Let’s start by establishing his guilt.  Brady said in a Facebook post that the Patriots “did nothing wrong.”  That is a bald-faced lie, unless Brady is contesting that 11 of the 12 game balls in the possession of the Patriots were NOT underinflated when turned over to referees, a claim for which there would be no evidence if anyone were making it.  The rule says the team has to provide the NFL with 12 properly inflated footballs; they did not, and thus broke the rule.  The reason WHY the balls were underinflated, be in Patriots equipment manager or the Ideal Gas Law, is irrelevant.

Was it deliberate or negligence?  Well, given that the Patriots have an employee whose job title is “The Deflator” it is kind of hard for them to make the case that they did not deflate footballs.  Also, if atmospheric conditions were responsible, why weren’t the Colts balls similarly deflated?  Clearly, the Patriots were up to something.

But were Brady’s fingerprints on the murder weapon?  First of all, it is dubious that a low level employee would tamper with game equipment without at least thinking that he had the approval, tacit or overt, from either Coach Bill Bellicheck or star Tom Brady.  There is also the fact that Brady said he was ignorant of how footballs are inflated, yet lobbied for the rule change that put teams in charge of inflating the balls.

And Tom Brady destroyed his cell phone.  That’s a confession.  Unless you believe that innocent people destroy evidence that proves their innocence just because it would be too easy to win that way.

Brady is guilty.  That’s guilty, guilty guilty (apologies to Gary Trudeau).

Was a four game suspension absurd overkill?  Yes!  Was the fact-finding process flawed?  Obviously!  Will the judge’s decision be upheld on appeal?  Well, maybe not.

The judge was reacting to the obvious, indefensible lack of due process in the NFL, er, process.  The “independent” investigator (air quotes provided by the judge) was essentially an NFL employee.  Roger Goodell decided the original verdict, then presided over the appeal.  While being a witness.  Goodell did what Goodell always does, made up the rules as he went along without any thought of common sense or propriety.  This was why Ray Rice was suspended two games, then indefinitely, then 6 games for the same crime.

But the judge wasn’t being asked to evaluate the fairness of the decision.  He was being asked if the NFL Commissioner’s office had exceeded the scope of its disciplinary power as defined by the collective bargaining agreement, and the answer to that question is no.  The union cheerfully gave Goodell almost unilateral authority to decide disciplinary matters, whether fairly or unfairly.  Maybe in the next CBA the union can get the NFL to agree to some basic due process rights.  But that is not what is in the current CBA.

Of course when the 2nd Circuit overturns the decision Brady will be retired on an island in the Caribbean.  In the meantime, the NFL HAS NO DISCIPLANARY PROCESS.  Any player, suspended or fined for any reason, can go to court and ask that it be overturned, citing the same procedural flaws Brady did.  They may not always win, but given the chaos in the Commissioner’s office, they’ll win enough.

In response to the question of whether Goodell should be fired, many have pointed out that won’t happen as long as the NFL keeps makes money.

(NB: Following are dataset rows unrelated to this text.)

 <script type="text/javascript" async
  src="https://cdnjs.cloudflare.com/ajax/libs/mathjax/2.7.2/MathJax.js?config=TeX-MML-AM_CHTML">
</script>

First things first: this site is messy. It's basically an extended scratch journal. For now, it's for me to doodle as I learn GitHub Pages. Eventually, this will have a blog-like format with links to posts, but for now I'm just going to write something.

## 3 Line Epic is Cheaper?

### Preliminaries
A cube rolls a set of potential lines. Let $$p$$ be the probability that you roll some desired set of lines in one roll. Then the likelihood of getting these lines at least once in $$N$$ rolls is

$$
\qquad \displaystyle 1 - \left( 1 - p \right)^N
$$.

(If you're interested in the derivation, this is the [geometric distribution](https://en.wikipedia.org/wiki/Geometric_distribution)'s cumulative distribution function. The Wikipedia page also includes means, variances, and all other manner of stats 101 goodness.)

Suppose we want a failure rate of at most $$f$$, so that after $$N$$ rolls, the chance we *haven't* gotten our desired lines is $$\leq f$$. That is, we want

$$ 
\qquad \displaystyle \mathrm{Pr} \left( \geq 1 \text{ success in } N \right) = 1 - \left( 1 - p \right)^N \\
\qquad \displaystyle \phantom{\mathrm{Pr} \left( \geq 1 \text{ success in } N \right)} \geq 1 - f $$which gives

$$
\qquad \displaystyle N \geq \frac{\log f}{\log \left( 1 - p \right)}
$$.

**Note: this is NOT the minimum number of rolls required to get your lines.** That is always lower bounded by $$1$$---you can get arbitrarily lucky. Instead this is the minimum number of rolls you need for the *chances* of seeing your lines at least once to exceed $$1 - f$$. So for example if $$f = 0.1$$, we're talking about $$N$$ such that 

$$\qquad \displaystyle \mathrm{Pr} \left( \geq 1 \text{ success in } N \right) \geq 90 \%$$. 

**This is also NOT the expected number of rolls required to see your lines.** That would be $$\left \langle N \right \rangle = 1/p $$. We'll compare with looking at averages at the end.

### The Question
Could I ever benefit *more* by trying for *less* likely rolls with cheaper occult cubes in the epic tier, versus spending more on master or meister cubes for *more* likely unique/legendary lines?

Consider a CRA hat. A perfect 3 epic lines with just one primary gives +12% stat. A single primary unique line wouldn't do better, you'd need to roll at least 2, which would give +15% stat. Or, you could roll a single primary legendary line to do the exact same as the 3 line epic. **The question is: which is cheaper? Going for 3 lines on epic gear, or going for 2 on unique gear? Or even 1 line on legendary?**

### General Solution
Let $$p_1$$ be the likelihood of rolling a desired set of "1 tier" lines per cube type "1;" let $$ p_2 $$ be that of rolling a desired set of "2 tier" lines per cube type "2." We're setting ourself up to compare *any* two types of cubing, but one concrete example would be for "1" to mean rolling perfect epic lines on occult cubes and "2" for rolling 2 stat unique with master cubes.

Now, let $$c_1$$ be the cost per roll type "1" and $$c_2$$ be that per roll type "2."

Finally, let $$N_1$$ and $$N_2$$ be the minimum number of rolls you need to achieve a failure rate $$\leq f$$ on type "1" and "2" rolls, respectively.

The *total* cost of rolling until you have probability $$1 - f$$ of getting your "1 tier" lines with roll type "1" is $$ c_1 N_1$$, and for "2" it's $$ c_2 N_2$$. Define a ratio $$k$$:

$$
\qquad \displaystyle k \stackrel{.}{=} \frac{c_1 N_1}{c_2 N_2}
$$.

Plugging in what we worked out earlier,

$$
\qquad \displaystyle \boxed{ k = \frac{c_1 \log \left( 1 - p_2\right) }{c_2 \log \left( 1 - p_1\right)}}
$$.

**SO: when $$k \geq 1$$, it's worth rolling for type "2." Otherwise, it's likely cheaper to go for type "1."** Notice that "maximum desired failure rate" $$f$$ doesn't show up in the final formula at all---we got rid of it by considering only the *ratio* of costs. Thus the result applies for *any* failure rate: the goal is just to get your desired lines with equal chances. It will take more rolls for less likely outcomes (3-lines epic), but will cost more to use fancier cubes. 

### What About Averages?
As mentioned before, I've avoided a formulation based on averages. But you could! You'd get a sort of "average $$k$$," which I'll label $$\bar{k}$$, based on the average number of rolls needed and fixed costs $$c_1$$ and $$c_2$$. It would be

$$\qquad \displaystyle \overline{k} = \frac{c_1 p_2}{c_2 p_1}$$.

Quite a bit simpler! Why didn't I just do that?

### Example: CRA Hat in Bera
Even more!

But is Goodell responsible for that, or would the NFL money train continue if a manatee were making decisions as commissioner?  Goodell is paid $45 million a year, and has now botched several disciplinary cases in a row, with the latest leaving the NFL without an effective process for enforcing rules like the ones mandating ball inflation pressures.  It must be great to make $45 million a year and not get fired no matter how much you screw up or how many mistakes you make.

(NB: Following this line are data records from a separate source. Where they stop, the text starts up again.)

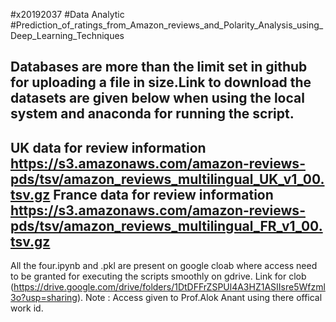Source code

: #x20192037
#Data Analytic
#Prediction_of_ratings_from_Amazon_reviews_and_Polarity_Analysis_using_Deep_Learning_Techniques

Databases are more than the limit set in github for uploading a file in size.Link to download the datasets are given below when using the local system and anaconda for running the script.
----------------
UK data for review information
https://s3.amazonaws.com/amazon-reviews-pds/tsv/amazon_reviews_multilingual_UK_v1_00.tsv.gz
France data for review information
https://s3.amazonaws.com/amazon-reviews-pds/tsv/amazon_reviews_multilingual_FR_v1_00.tsv.gz
----------------
All the four.ipynb and .pkl are present on google cloab where access need to be granted for executing the scripts smoothly on gdrive.
Link for clob (https://drive.google.com/drive/folders/1DtDFFrZSPUl4A3HZ1ASIIsre5Wfzml3o?usp=sharing).
Note : Access given to Prof.Alok Anant using there offical work id.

Several folks on ESPN have said that there was “no evidence Brady did anything wrong.”  These people live in a post-Ray Rice world where if it isn’t on tape, it didn’t happen.  Clarence Darrow told a story about a lawyer who defended a man accused of biting another man’s ear off.  The only witness in the case was asked if he saw the defendant bite the ear off, and he said he didn’t.  The lawyer didn’t shut up; he then asked why the witness had said that the defendant bit off the ear. “Because I saw him spit it out,” was the reply.  When video shows Ray Rice dragging his unconscious girlfriend from an elevator, you don’t need to see the rest of the video to know what happened. 

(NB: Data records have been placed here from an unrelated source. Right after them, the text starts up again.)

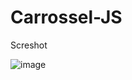 # Carrossel-JS


Screshot 

![image](https://github.com/iamalissontomazelli/Carrossel-JS/assets/105504791/83ec0c60-38fd-4dc8-b352-9eb82b42d2ce)
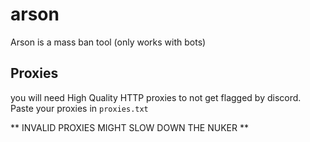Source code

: # arson
Arson is a mass ban tool (only works with bots) 


## Proxies
you will need High Quality HTTP proxies to not get flagged by discord. Paste your proxies in `proxies.txt`

** INVALID PROXIES MIGHT SLOW DOWN THE NUKER **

Brady probably didn’t personally take a needle and let air out of the balls.  He probably just said something about the balls feeling “big” and winked at the equipment guys.  One last piece of proof that the Patriots were guilty—owner Bob Kraft said he knew the investigation would show no direct evidence that the Patriots did anything  wrong.  How could he know that, unless he knew there were no video cameras in the room where the balls were deflated?